YOUR INSTRUCTIONS
Below are the records. Retype exactly the lines between the lines holding "- **Not a game**" and "- ✅ **Optimize**", inclusive.

=====

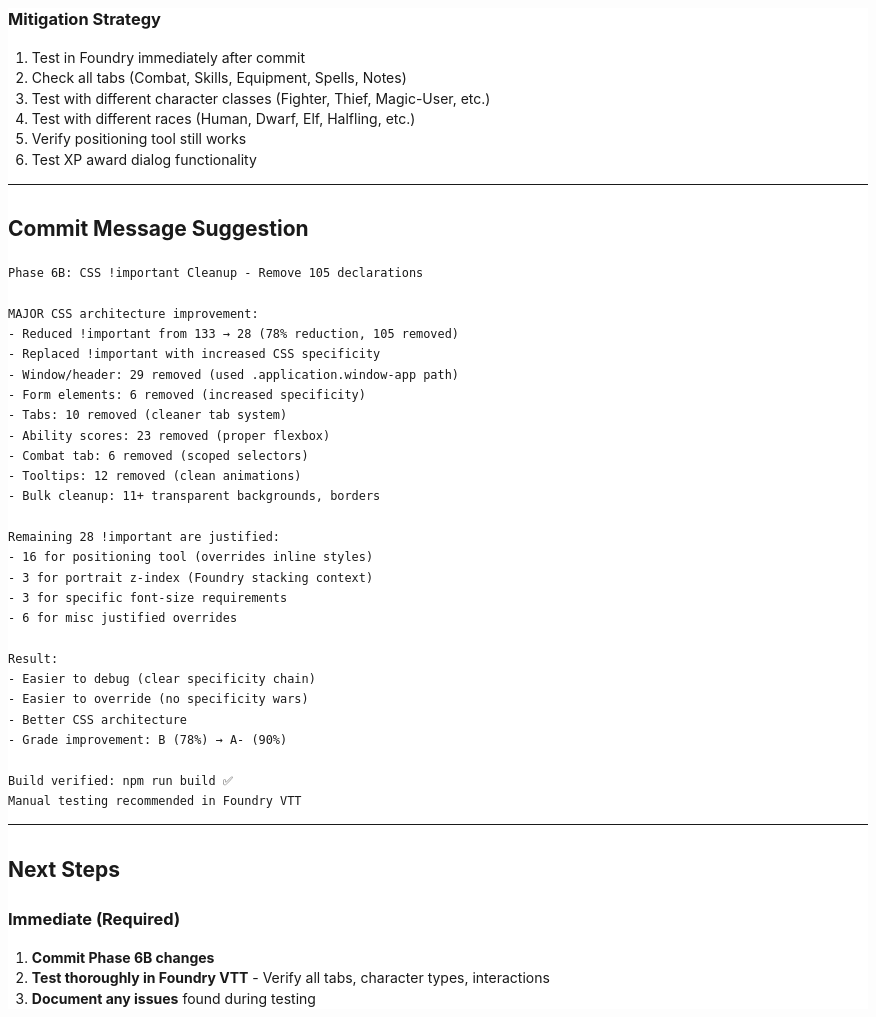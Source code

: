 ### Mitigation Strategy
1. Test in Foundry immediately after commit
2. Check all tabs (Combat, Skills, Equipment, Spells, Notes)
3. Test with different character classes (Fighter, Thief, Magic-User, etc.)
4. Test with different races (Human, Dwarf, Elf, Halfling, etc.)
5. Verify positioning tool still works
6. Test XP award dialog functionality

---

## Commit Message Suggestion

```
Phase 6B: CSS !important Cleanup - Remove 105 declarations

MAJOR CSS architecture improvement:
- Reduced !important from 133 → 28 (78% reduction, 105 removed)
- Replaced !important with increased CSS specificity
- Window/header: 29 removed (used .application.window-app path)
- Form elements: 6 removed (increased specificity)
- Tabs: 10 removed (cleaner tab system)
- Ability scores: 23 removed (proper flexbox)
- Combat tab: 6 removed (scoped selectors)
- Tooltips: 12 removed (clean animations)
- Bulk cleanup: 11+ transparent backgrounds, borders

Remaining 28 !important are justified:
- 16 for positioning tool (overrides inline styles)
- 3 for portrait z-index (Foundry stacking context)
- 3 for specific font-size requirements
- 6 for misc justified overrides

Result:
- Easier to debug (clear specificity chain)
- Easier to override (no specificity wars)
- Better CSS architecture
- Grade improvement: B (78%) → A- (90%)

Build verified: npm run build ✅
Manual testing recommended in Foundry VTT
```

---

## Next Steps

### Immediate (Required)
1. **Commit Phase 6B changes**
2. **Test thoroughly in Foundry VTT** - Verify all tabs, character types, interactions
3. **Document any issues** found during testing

=====

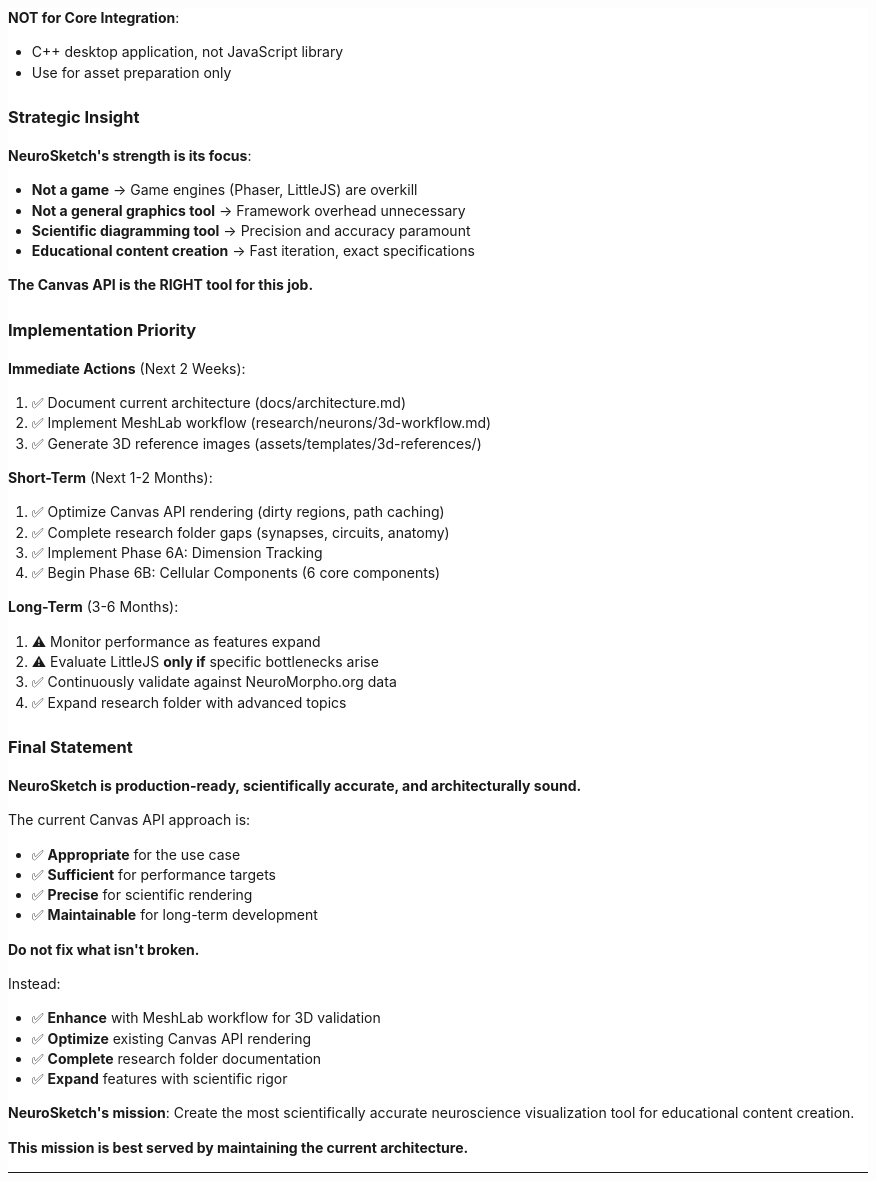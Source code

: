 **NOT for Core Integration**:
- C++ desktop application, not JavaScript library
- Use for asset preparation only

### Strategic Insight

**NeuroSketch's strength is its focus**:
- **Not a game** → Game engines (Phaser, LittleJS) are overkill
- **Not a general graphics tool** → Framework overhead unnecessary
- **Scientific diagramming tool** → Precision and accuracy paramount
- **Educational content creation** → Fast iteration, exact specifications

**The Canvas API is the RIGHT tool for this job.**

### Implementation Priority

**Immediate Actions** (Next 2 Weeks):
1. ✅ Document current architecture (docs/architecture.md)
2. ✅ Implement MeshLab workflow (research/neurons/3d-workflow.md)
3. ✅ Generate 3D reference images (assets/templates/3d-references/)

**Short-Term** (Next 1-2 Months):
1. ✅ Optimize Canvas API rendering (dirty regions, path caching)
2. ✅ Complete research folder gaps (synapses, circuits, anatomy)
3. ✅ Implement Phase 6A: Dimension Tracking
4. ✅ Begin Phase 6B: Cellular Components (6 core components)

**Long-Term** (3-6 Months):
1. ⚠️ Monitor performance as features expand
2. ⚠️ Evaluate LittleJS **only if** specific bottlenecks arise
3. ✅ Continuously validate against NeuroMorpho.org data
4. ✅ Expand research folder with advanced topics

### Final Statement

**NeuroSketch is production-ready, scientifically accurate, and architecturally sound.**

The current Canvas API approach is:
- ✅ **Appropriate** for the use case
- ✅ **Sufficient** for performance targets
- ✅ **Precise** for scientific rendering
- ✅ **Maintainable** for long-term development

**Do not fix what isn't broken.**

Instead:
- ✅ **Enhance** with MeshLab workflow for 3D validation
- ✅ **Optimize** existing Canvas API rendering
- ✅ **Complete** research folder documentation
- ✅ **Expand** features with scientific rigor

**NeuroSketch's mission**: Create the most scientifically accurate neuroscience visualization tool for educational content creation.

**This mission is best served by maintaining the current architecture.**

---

=====

ANSWER
- **Not a game** → Game engines (Phaser, LittleJS) are overkill
- **Not a general graphics tool** → Framework overhead unnecessary
- **Scientific diagramming tool** → Precision and accuracy paramount
- **Educational content creation** → Fast iteration, exact specifications

**The Canvas API is the RIGHT tool for this job.**

### Implementation Priority

**Immediate Actions** (Next 2 Weeks):
1. ✅ Document current architecture (docs/architecture.md)
2. ✅ Implement MeshLab workflow (research/neurons/3d-workflow.md)
3. ✅ Generate 3D reference images (assets/templates/3d-references/)

**Short-Term** (Next 1-2 Months):
1. ✅ Optimize Canvas API rendering (dirty regions, path caching)
2. ✅ Complete research folder gaps (synapses, circuits, anatomy)
3. ✅ Implement Phase 6A: Dimension Tracking
4. ✅ Begin Phase 6B: Cellular Components (6 core components)

**Long-Term** (3-6 Months):
1. ⚠️ Monitor performance as features expand
2. ⚠️ Evaluate LittleJS **only if** specific bottlenecks arise
3. ✅ Continuously validate against NeuroMorpho.org data
4. ✅ Expand research folder with advanced topics

### Final Statement

**NeuroSketch is production-ready, scientifically accurate, and architecturally sound.**

The current Canvas API approach is:
- ✅ **Appropriate** for the use case
- ✅ **Sufficient** for performance targets
- ✅ **Precise** for scientific rendering
- ✅ **Maintainable** for long-term development

**Do not fix what isn't broken.**

Instead:
- ✅ **Enhance** with MeshLab workflow for 3D validation
- ✅ **Optimize** existing Canvas API rendering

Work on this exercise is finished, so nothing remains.